Which knee brace should you buy? And are there some you should avoid? Jim Newman explains.
I’ve just typed ‘knee brace’ into Google. It has presented me with the first of 34.5 million results. Amazon alone has 605 of them, including some flagged as ‘Amazon’s choice’ because clearly Amazon is a medical expert now.
And that really is the crux of the problem with knee braces. Some braces have real value in specific circumstances. Some do not. But how are you supposed to know which is which? After all, a ‘compression sleeve with patella gel pad’ marketed as being ideal for ‘joint pain, ligament damage, meniscal tears, ACLs, MCLs, tendinitis and more’ sounds like it should do the job. But in truth, any brace that claims to work wonders with all of those injuries is probably not going to help a great deal with any of them. It could even make things worse.
Knee braces that work
Some specialist knee braces can be extremely useful in certain circumstances. If you tear your MCL or PCL (the medial and posterior cruciate ligaments), wearing a brace designed for those specific injuries could help the ligament heal in the correct position and help you avoid surgery.
There’s another type of specialist brace – an offloader brace – which can be extremely effective for people who have uni-compartmental arthritis, that is, arthritis in one compartment of the knee. A partial knee replacement may be one way to resolve this, and it could do it extremely successfully. But if you’re young and don’t want surgery, or if you’re on a lengthy waiting list and want to reduce the risk of things worsening, this spring-loaded brace can help ‘push’ the knee away from the location of the arthritis, transferring your weight to the opposite side of the knee and reducing symptoms.
Offloader braces can also be useful when considering a realignment operation (an osteotomy). If the brace works, you can be confident that the osteotomy will have a similar successful effect.
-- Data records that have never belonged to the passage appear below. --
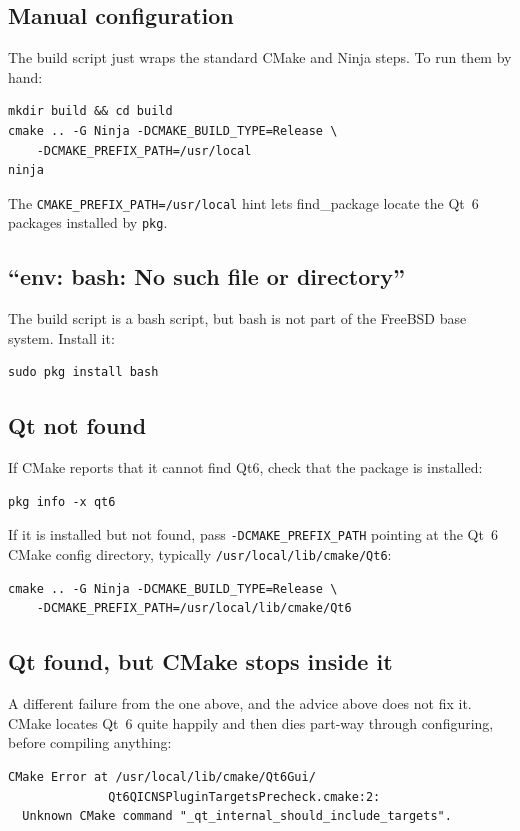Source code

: \documentclass[11pt]{article}
\begin{document}
\subsection{Manual configuration}

The build script just wraps the standard CMake and Ninja steps.  To run them
by hand:
\begin{lstlisting}
mkdir build && cd build
cmake .. -G Ninja -DCMAKE_BUILD_TYPE=Release \
    -DCMAKE_PREFIX_PATH=/usr/local
ninja
\end{lstlisting}
The \texttt{CMAKE\_PREFIX\_PATH=/usr/local} hint lets find\_package locate the
Qt~6 packages installed by \texttt{pkg}.

\subsection{``env: bash: No such file or directory''}

The build script is a bash script, but bash is not part of the FreeBSD base
system.  Install it:
\begin{lstlisting}
sudo pkg install bash
\end{lstlisting}

\subsection{Qt not found}

If CMake reports that it cannot find Qt6, check that the package is installed:
\begin{lstlisting}
pkg info -x qt6
\end{lstlisting}
If it is installed but not found, pass \texttt{-DCMAKE\_PREFIX\_PATH} pointing
at the Qt~6 CMake config directory, typically
\texttt{/usr/local/lib/cmake/Qt6}:
\begin{lstlisting}
cmake .. -G Ninja -DCMAKE_BUILD_TYPE=Release \
    -DCMAKE_PREFIX_PATH=/usr/local/lib/cmake/Qt6
\end{lstlisting}

\subsection{Qt found, but CMake stops inside it}

A different failure from the one above, and the advice above does not fix
it.  CMake locates Qt~6 quite happily and then dies part-way through
configuring, before compiling anything:
\begin{lstlisting}
CMake Error at /usr/local/lib/cmake/Qt6Gui/
              Qt6QICNSPluginTargetsPrecheck.cmake:2:
  Unknown CMake command "_qt_internal_should_include_targets".
\end{lstlisting}
\end{document}
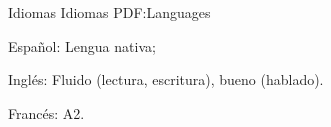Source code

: \Section
{Idiomas}
{Idiomas}
{PDF:Languages}

\BulletItem
Español: Lengua nativa;

\Gap
\BulletItem
Inglés: Fluido (lectura, escritura), bueno (hablado).

\Gap
\BulletItem Francés: A2.
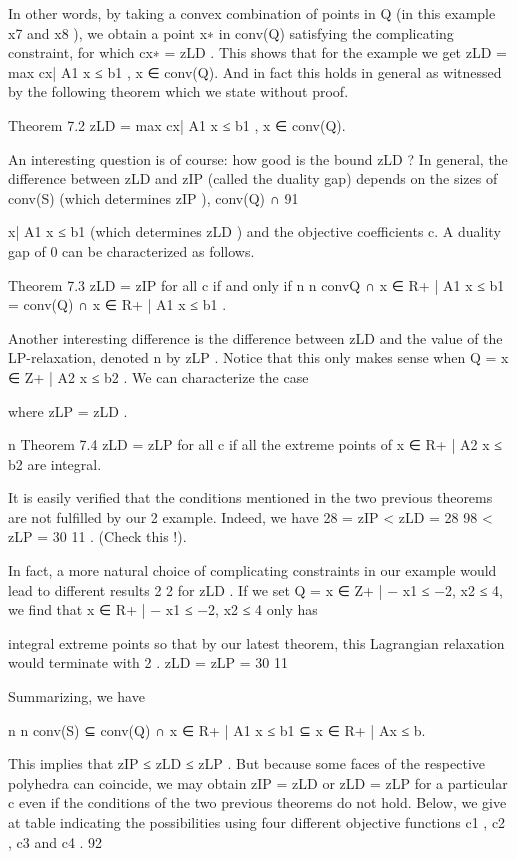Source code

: \documentclass[titlepage]{book}
\theoremstyle{plain}
\theoremstyle{definition}
\theoremstyle{remark}
\begin{document}
In other words, by taking a convex combination of points in Q (in this example x7 and x8 ), we obtain a
point x∗ in conv(Q) satisfying the complicating constraint, for which cx∗ = zLD . This shows that for the
example we get zLD = max {cx| A1 x ≤ b1 , x ∈ conv(Q)}. And in fact this holds in general as witnessed
by the following theorem which we state without proof.

Theorem 7.2
zLD = max {cx| A1 x ≤ b1 , x ∈ conv(Q)}.

An interesting question is of course: how good is the bound zLD ? In general, the difference between
zLD and zIP (called the duality gap) depends on the sizes of conv(S) (which determines zIP ), conv(Q) ∩
91

{x| A1 x ≤ b1 } (which determines zLD ) and the objective coefficients c. A duality gap of 0 can be
characterized as follows.

Theorem 7.3 zLD = zIP for all c if and only if
n
n
conv{Q ∩ {x ∈ R+
| A1 x ≤ b1 }} = conv(Q) ∩ {x ∈ R+
| A1 x ≤ b1 }.

Another interesting difference is the difference between zLD and the value of the LP-relaxation, denoted
n
by zLP . Notice that this only makes sense when Q = {x ∈ Z+
| A2 x ≤ b2 }. We can characterize the case

where zLP = zLD .

n
Theorem 7.4 zLD = zLP for all c if all the extreme points of {x ∈ R+
| A2 x ≤ b2 } are integral.

It is easily verified that the conditions mentioned in the two previous theorems are not fulfilled by our
2
example. Indeed, we have 28 = zIP < zLD = 28 98 < zLP = 30 11
. (Check this !).

In fact, a more natural choice of complicating constraints in our example would lead to different results
2
2
for zLD . If we set Q = {x ∈ Z+
| − x1 ≤ −2, x2 ≤ 4}, we find that {x ∈ R+
| − x1 ≤ −2, x2 ≤ 4} only has

integral extreme points so that by our latest theorem, this Lagrangian relaxation would terminate with
2
.
zLD = zLP = 30 11

Summarizing, we have

n
n
conv(S) ⊆ conv(Q) ∩ {x ∈ R+
| A1 x ≤ b1 } ⊆ {x ∈ R+
| Ax ≤ b}.

This implies that zIP ≤ zLD ≤ zLP . But because some faces of the respective polyhedra can coincide,
we may obtain zIP = zLD or zLD = zLP for a particular c even if the conditions of the two previous
theorems do not hold. Below, we give at table indicating the possibilities using four different objective
functions c1 , c2 , c3 and c4 .
92
\end{document}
In all of these cases, however, you’d only buy a specialist brace once your diagnosis had been confirmed and, to make sure you bought the right one, you’d usually only do it in consultation with your physiotherapist or knee consultant.
Knee braces that can be helpful
One of the most common reasons a patient will wear a knee brace is because they’ve injured the knee previously and don’t want their next skiing trip/triathlon/netball match to open up old tears.
In truth, this is more about reassurance and personal preference. There’s little evidence a knee brace would stop another knee injury. It could even give you a false sense of confidence that means you demand more of your knee than it can really cope with. It may, however, help with things like feedback from the knee and, if you feel the brace benefits you and you don’t push things too far, there’s no issue with wearing a brace in such circumstances.
Knee braces that don’t work
The generalist knee brace of the sort I mentioned earlier is likely to be far less effective. It could even be counterproductive.
If you have osteoarthritis, for example, a generalist brace is likely to do little more than keep your knee warm. Worse, it may encourage muscle loss as your knee starts relying on the brace for support rather than its own muscles. That can hasten the symptoms of your arthritis.
For osteoarthritis, the best brace is often your muscles, and your better option will be to try and build them up.
The problem with most generalist braces that you’ll find online is that it’s never entirely clear what they are aiming to achieve. So before you wear one, get a proper diagnosis, then ask whether a specific knee brace could benefit you.